Temple Football Forever: July 1, 2022

Then I thumbed through the piece and came across this caption: “The sight of 40,000 empty seats in Lincoln Financial Field could be a deterrent when conferences like the SEC and ACC come calling for Temple’s participation.”

Taking a closer look at the photo it was clearly taken during the dark days of The Covid Rod Carey Era, surely an outlier period. Why not use a photo of Homecoming 2015 when over 35,000 Temple fans came out to see a Tulane team that could not have brought even 200 fans to Philly?

Forget the Penn State game (where at least 40,000 of the fans were cheering for Temple) or the Notre Dame game (at least an even split).

Or the 2016 Army game that drew over 35,000?

Or the 2018 Cincinnati game, which drew over 33,000? You know, the game where Cincy quarterback Desmond Ridder blamed “crowd noise” as the reason for the Bearcats’ fourth-straight defeat to Temple.

No, the Inky had to use an empty Linc to push a false narrative.

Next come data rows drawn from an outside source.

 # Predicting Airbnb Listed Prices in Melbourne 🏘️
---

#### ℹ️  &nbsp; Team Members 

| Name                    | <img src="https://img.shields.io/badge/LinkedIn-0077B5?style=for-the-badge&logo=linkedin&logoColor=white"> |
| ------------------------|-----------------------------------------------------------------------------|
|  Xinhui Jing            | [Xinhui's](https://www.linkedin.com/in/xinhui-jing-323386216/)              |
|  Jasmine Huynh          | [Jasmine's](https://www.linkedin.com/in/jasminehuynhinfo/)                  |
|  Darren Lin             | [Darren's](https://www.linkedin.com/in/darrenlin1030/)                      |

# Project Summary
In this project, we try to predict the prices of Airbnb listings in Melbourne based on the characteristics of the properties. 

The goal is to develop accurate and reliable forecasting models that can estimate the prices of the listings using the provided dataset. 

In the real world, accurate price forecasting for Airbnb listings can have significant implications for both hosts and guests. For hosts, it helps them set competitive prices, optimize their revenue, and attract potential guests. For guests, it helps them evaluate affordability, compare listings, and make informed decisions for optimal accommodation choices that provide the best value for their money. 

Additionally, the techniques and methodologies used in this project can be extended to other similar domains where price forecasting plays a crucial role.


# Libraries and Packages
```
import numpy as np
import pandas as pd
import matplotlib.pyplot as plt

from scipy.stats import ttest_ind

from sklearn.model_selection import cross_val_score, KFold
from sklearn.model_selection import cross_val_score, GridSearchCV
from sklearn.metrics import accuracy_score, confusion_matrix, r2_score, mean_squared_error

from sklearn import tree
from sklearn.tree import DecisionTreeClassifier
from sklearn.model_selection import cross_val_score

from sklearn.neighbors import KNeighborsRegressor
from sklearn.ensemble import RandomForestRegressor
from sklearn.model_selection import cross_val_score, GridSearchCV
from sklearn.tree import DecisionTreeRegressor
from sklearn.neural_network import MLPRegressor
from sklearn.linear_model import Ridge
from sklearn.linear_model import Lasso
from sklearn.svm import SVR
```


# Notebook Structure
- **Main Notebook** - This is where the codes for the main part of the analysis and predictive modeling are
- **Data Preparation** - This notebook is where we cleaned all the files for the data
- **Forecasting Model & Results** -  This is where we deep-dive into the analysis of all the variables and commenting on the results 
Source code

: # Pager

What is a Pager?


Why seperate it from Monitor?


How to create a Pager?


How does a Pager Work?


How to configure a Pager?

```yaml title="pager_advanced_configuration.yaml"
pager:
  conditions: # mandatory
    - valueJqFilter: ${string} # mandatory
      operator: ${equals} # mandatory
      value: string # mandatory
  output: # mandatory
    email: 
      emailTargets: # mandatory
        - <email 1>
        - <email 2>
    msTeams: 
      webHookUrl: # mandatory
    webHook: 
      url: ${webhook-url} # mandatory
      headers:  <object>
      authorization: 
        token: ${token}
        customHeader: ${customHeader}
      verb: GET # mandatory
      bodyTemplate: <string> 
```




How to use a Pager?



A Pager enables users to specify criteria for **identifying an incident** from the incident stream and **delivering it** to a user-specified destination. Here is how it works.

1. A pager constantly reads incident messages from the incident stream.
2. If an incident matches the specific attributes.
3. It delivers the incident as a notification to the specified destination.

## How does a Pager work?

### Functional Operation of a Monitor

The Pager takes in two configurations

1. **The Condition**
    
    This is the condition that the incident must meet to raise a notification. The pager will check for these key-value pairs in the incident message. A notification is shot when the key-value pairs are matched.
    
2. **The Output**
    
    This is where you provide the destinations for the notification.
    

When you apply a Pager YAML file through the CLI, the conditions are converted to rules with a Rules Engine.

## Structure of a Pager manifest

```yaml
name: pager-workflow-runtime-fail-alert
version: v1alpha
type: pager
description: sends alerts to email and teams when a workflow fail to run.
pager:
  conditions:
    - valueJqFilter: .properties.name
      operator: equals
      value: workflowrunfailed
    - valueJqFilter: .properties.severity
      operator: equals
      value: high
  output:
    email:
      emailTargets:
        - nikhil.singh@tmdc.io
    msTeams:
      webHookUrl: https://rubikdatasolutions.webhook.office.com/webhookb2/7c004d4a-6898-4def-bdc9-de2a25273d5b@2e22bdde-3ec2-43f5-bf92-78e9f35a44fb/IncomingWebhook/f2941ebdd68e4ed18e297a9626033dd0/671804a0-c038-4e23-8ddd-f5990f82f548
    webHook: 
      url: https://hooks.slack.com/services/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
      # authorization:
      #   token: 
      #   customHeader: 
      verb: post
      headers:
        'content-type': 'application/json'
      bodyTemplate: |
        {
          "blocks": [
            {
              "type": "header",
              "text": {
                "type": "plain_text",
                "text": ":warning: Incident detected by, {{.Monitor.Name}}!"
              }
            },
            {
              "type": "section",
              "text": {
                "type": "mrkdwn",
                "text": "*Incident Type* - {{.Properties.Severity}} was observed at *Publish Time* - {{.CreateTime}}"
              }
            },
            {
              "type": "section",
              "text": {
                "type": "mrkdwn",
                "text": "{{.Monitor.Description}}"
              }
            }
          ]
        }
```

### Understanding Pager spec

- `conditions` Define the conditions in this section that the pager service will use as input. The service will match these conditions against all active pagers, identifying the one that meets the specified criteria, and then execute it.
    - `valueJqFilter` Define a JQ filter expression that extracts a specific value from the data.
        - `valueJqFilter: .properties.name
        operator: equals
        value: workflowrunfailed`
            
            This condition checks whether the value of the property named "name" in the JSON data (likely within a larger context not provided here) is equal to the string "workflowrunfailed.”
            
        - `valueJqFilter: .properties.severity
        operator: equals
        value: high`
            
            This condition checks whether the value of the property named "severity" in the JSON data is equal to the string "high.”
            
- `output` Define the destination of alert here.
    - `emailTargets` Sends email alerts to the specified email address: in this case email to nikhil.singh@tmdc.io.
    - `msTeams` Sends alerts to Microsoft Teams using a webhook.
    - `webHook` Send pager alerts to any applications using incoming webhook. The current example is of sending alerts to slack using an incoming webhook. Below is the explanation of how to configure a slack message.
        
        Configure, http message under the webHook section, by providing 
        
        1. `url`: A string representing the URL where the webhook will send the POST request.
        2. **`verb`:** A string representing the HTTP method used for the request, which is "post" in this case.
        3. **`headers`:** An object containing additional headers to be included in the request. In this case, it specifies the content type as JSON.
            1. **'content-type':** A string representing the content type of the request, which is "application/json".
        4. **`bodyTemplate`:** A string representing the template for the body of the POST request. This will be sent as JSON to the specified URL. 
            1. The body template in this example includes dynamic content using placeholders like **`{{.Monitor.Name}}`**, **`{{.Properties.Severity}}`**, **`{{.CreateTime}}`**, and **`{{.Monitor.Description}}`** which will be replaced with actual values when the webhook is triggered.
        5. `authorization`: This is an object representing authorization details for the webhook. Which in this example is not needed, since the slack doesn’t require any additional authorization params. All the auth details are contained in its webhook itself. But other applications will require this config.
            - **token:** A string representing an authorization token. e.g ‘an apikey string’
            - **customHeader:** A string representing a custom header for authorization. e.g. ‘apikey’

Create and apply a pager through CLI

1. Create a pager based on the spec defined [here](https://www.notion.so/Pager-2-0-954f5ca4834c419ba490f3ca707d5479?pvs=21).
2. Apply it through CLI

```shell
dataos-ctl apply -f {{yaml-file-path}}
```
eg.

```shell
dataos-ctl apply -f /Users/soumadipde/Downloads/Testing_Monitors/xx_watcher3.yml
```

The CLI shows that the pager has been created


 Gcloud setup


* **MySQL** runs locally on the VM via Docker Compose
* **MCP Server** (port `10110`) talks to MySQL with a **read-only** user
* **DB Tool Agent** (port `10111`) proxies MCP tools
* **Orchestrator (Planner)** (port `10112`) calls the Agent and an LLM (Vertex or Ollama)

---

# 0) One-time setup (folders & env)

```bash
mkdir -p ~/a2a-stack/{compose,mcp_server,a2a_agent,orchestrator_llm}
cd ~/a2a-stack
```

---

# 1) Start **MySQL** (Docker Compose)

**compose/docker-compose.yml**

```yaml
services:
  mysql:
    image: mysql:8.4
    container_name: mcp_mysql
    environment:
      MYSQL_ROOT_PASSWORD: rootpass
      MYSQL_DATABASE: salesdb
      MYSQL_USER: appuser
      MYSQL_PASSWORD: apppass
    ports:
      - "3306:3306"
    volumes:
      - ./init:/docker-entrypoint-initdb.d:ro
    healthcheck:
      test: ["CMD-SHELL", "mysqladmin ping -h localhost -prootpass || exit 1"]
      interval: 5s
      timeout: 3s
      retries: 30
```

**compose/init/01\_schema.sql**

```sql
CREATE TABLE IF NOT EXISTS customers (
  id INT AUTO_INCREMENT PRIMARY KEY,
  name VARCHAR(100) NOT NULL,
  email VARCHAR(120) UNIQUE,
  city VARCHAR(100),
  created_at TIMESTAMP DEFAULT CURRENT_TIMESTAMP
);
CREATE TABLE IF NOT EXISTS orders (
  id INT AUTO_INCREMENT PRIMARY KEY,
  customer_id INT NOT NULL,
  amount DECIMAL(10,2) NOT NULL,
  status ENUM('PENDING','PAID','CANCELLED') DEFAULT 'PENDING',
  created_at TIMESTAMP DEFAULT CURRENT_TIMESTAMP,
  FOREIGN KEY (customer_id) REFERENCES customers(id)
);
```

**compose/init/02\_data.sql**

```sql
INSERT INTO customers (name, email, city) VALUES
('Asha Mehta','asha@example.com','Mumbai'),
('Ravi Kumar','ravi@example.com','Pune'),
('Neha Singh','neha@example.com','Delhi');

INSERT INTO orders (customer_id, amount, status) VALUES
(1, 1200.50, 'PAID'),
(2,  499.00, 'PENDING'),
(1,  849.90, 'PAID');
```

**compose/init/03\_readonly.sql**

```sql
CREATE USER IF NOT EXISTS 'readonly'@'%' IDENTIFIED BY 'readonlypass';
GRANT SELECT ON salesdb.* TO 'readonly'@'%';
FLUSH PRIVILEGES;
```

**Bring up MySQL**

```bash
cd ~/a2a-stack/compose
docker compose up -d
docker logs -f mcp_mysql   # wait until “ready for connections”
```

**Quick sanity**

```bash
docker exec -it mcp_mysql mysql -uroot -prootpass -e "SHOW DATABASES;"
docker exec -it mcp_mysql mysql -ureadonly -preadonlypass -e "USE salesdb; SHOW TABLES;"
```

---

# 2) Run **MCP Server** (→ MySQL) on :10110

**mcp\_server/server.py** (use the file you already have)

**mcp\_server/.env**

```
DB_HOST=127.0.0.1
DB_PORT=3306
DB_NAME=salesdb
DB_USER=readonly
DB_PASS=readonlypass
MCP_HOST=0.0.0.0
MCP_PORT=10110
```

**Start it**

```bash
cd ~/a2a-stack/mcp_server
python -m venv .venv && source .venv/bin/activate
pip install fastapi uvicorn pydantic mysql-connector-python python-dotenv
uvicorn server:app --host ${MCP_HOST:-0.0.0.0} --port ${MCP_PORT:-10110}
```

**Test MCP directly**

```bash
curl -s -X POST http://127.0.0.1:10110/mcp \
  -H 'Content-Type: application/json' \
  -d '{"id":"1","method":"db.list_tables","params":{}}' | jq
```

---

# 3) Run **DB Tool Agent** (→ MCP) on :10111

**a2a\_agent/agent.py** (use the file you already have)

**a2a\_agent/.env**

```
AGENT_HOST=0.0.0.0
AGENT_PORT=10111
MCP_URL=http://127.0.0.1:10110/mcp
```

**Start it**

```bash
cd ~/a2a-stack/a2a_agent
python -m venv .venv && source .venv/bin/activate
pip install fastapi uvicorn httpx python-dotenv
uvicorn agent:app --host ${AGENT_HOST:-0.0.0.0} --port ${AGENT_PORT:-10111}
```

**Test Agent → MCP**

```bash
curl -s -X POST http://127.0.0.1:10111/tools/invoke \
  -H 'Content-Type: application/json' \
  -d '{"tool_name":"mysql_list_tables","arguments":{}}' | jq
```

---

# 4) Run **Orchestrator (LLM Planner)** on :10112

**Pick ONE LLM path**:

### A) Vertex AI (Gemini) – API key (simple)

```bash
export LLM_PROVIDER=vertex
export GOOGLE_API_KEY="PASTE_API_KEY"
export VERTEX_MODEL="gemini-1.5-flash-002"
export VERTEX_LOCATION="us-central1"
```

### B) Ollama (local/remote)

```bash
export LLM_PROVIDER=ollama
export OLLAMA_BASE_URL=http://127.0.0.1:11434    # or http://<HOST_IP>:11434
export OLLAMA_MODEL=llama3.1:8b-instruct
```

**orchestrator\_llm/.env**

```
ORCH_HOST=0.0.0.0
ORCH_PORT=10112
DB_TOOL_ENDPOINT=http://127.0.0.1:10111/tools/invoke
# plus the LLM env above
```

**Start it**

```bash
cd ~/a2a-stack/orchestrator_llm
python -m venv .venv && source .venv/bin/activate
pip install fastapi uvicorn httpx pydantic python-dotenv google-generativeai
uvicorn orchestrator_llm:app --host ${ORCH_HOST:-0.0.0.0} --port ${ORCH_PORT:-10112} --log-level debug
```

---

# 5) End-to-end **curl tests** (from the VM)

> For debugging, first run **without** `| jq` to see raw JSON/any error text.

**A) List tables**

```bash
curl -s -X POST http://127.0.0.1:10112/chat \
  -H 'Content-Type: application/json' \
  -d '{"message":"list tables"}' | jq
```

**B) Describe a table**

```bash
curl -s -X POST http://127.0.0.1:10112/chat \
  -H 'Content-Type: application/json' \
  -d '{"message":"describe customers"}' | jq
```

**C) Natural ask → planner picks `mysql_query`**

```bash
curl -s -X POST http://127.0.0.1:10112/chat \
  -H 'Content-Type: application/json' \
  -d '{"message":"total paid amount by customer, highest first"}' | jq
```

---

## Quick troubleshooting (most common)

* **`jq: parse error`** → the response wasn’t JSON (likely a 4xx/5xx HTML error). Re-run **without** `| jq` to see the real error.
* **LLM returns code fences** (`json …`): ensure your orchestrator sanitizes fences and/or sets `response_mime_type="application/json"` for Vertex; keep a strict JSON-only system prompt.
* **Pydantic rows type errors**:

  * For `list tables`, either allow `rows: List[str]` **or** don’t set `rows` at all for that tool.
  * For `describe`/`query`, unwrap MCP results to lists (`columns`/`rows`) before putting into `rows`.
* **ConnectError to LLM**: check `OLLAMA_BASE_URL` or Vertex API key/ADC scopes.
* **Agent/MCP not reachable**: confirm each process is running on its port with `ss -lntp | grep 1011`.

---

The fact that Notre Dame and Penn State played four prime-time games on television from the 1980s until the present day BUT ONLY the Temple vs. Notre Dame game HAD THE HIGHEST TV RATING FOR ANY COLLEGE FOOTBALL GAME IN PHILADELPHIA regular-season history should be enough to prove that this college football TV market belongs to Temple and not a school 250 miles away.

TV ratings on all the games aren’t available but the ones that are available show a winning Temple football team does very well in the nation’s fourth-largest market. The Temple-UCF 2018 game (a 52-40 Temple loss) had a 53 percent national increase over the prior ESPN Thursday night game. Temple’s 26-25 win at UCF in 2016 did an even better number in the Philly market.

Desmond Ridder blames “crowd noise” for 2018 loss at Temple (Cincinnati Enquirer)

Very good numbers that proved a competitive exciting Temple football team consistently provides eyeballs in the nation’s fourth-largest TV market. It should not be surprising given that over 200,000 of the school’s 300,000 alumni still live in that market.

That’s really the potential television market Temple offers provided the Owls get back to the winning ways that produced a 73-54 record in the years just before Carey got here. Picking up the hometown paper presented a whole other narrative.

The agony of reading about it the next day indeed. Temple fans had to be thinking, “Schmitty, hold our beer.”